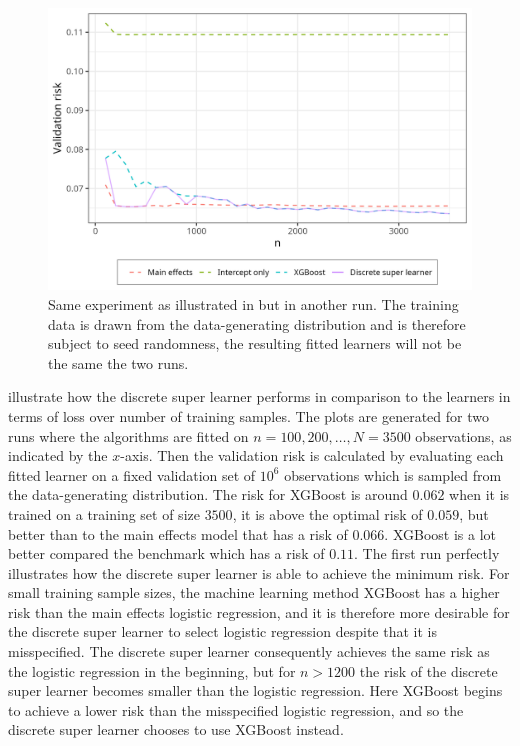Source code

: \documentclass[./main.tex]{subfiles}
\begin{document}
\begin{figure}[H]
    \centering
    \includegraphics[width=\textwidth]{figures/dsl_loss_jumps.png}
    \caption{Same experiment as illustrated in  but in another run. The training data is drawn from the data-generating distribution and is therefore subject to seed randomness, the resulting fitted learners will not be the same the two runs.}
    \label{fig:loss_jumps}
\end{figure}
 illustrate how the discrete super learner performs in comparison to the learners in terms of loss over number of training samples. The plots are generated for two runs where the algorithms are fitted on $ n = 100, 200, \dots , N = 3500 $ observations, as indicated by the $ x $-axis. Then the validation risk is calculated by evaluating each fitted learner on a fixed validation set of $ 10^{6} $ observations which is sampled from the data-generating distribution.  
The risk for XGBoost is around $ 0.062 $ when it is trained on a training set of size $ 3500 $, it is above the optimal risk of $ 0.059 $, but better than to the main effects model that has a risk of $ 0.066 $. XGBoost is a lot better compared the benchmark which has a risk of $ 0.11 $. 
The first run perfectly illustrates how the discrete super learner is able to achieve the minimum risk. For small training sample sizes, the machine learning method XGBoost has a higher risk than the main effects logistic regression, and it is therefore more desirable for the discrete super learner to select logistic regression despite that it is misspecified. The discrete super learner consequently achieves the same risk as the logistic regression in the beginning, but for $ n > 1200 $ the risk of the discrete super learner becomes smaller than the logistic regression. Here XGBoost begins to achieve a lower risk than the misspecified logistic regression, and so the discrete super learner chooses to use XGBoost instead. 
\end{document}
--------
TASK TO CARRY OUT: An exact copy of the lines above between the line holding "illustrate how the" and the line holding "The risk for", inclusive, is the whole answer.

TASK RESPONSE:
 illustrate how the discrete super learner performs in comparison to the learners in terms of loss over number of training samples. The plots are generated for two runs where the algorithms are fitted on $ n = 100, 200, \dots , N = 3500 $ observations, as indicated by the $ x $-axis. Then the validation risk is calculated by evaluating each fitted learner on a fixed validation set of $ 10^{6} $ observations which is sampled from the data-generating distribution.  
The risk for XGBoost is around $ 0.062 $ when it is trained on a training set of size $ 3500 $, it is above the optimal risk of $ 0.059 $, but better than to the main effects model that has a risk of $ 0.066 $. XGBoost is a lot better compared the benchmark which has a risk of $ 0.11 $. 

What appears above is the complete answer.